▶ _Information shown_:
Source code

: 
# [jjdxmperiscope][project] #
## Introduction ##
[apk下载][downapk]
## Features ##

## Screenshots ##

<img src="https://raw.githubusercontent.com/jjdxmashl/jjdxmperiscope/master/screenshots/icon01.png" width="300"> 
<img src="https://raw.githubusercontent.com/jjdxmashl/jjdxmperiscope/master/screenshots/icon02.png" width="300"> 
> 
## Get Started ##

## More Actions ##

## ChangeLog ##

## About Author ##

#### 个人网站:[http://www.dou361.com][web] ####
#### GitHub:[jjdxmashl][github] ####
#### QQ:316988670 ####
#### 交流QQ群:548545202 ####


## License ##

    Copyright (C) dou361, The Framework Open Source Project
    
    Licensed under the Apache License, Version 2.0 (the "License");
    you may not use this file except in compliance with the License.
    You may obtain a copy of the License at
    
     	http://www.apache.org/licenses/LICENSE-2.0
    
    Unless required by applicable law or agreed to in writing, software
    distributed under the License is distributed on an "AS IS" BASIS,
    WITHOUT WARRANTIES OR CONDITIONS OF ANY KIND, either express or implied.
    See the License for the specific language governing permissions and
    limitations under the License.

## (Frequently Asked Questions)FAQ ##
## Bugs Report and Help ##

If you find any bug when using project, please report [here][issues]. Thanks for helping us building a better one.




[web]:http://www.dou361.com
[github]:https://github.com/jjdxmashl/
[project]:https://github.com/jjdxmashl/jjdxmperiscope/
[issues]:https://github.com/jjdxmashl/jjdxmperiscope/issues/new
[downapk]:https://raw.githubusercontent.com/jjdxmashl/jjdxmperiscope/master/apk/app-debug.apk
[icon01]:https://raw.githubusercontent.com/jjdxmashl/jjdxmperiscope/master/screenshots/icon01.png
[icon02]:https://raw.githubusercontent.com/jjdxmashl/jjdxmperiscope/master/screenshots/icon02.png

▶ _Exercise objective_: Would you print each line of the material exactly?

▶ _Exercise answer_:
Source code

: 
# [jjdxmperiscope][project] #
## Introduction ##
[apk下载][downapk]
## Features ##

## Screenshots ##

<img src="https://raw.githubusercontent.com/jjdxmashl/jjdxmperiscope/master/screenshots/icon01.png" width="300"> 
<img src="https://raw.githubusercontent.com/jjdxmashl/jjdxmperiscope/master/screenshots/icon02.png" width="300"> 
> 
## Get Started ##

## More Actions ##

## ChangeLog ##

## About Author ##

#### 个人网站:[http://www.dou361.com][web] ####
#### GitHub:[jjdxmashl][github] ####
#### QQ:316988670 ####
#### 交流QQ群:548545202 ####


## License ##

    Copyright (C) dou361, The Framework Open Source Project
    
    Licensed under the Apache License, Version 2.0 (the "License");
    you may not use this file except in compliance with the License.
    You may obtain a copy of the License at
    
     	http://www.apache.org/licenses/LICENSE-2.0
    
    Unless required by applicable law or agreed to in writing, software
    distributed under the License is distributed on an "AS IS" BASIS,
    WITHOUT WARRANTIES OR CONDITIONS OF ANY KIND, either express or implied.
    See the License for the specific language governing permissions and
    limitations under the License.

## (Frequently Asked Questions)FAQ ##
## Bugs Report and Help ##

If you find any bug when using project, please report [here][issues]. Thanks for helping us building a better one.




[web]:http://www.dou361.com
[github]:https://github.com/jjdxmashl/
[project]:https://github.com/jjdxmashl/jjdxmperiscope/
[issues]:https://github.com/jjdxmashl/jjdxmperiscope/issues/new
[downapk]:https://raw.githubusercontent.com/jjdxmashl/jjdxmperiscope/master/apk/app-debug.apk
[icon01]:https://raw.githubusercontent.com/jjdxmashl/jjdxmperiscope/master/screenshots/icon01.png
[icon02]:https://raw.githubusercontent.com/jjdxmashl/jjdxmperiscope/master/screenshots/icon02.png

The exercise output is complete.